- **Raw data**
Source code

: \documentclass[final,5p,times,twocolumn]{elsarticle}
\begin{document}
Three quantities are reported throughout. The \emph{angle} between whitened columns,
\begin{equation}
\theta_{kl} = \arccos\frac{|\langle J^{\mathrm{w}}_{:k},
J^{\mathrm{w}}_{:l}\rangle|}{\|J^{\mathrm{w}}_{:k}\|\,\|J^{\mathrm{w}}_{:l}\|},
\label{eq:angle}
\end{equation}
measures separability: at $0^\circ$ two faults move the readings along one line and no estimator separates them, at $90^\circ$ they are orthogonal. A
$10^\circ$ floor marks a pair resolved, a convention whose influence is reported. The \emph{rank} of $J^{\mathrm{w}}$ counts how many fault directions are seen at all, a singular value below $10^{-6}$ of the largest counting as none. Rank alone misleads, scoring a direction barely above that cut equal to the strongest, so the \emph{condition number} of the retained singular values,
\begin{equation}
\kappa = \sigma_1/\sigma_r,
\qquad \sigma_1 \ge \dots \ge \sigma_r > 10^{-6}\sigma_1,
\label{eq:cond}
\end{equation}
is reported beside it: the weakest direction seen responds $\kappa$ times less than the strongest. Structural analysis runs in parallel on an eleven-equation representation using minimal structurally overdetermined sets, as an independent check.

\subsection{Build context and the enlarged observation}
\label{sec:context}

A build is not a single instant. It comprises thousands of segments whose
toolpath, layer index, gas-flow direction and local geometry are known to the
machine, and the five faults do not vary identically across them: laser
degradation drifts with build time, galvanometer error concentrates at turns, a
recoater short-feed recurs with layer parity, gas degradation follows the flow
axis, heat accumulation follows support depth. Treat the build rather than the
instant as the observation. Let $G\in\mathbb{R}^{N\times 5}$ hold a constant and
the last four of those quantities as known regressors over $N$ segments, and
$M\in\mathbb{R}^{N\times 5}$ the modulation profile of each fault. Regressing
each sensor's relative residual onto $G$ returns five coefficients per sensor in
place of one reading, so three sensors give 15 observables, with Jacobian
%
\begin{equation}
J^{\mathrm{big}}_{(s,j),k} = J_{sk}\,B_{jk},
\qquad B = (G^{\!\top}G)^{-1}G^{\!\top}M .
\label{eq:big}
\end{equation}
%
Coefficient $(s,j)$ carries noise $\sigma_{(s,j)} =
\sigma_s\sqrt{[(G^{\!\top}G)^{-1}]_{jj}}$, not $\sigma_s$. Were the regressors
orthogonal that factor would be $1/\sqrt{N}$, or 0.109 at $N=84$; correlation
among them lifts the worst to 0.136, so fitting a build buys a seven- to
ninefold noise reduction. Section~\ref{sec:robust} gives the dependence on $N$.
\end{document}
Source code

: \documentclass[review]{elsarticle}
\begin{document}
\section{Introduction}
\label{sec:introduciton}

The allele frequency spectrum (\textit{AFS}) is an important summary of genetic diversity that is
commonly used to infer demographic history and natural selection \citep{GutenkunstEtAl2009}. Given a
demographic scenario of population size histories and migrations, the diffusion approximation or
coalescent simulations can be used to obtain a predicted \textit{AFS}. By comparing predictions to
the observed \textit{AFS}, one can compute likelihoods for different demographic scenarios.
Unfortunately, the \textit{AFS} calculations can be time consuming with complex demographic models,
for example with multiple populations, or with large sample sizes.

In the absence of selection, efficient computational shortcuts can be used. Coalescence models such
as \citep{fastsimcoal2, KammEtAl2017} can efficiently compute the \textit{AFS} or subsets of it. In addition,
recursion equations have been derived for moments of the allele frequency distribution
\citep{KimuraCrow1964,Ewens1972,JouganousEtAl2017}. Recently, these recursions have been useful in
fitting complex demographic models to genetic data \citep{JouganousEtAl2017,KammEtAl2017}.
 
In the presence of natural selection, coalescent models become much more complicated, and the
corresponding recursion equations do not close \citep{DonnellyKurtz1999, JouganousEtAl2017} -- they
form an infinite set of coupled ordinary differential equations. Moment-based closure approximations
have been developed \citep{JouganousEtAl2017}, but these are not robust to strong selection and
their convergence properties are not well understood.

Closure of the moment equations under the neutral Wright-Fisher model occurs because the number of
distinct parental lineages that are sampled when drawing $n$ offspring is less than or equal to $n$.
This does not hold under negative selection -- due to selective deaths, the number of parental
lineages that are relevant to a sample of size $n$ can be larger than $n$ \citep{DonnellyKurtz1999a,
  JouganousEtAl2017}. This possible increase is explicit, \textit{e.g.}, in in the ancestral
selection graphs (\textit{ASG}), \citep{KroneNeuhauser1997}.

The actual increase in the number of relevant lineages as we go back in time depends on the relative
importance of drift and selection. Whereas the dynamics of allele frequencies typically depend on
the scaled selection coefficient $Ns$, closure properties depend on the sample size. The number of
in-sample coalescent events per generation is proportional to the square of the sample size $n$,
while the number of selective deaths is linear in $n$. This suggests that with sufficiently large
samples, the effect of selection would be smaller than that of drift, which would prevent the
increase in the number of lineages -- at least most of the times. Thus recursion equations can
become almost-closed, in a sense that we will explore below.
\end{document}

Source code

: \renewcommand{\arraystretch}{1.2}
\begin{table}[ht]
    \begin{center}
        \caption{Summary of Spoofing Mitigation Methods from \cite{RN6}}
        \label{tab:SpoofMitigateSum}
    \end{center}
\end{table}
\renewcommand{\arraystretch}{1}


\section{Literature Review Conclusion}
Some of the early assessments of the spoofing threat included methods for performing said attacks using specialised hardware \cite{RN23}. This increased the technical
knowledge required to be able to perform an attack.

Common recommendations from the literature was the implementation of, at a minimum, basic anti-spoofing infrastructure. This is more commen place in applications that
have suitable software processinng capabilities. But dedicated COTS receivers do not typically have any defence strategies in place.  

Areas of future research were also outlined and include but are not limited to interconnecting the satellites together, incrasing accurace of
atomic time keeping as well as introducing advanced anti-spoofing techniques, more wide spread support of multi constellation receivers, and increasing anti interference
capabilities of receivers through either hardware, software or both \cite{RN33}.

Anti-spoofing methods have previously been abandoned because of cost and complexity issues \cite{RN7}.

- **Activity**
Start with the line above that contains "in the ancestral" and end with the line that contains "The actual increase". Write out those lines exactly, and only those.

- **Result for this task**
  JouganousEtAl2017}. This possible increase is explicit, \textit{e.g.}, in in the ancestral
selection graphs (\textit{ASG}), \citep{KroneNeuhauser1997}.

The actual increase in the number of relevant lineages as we go back in time depends on the relative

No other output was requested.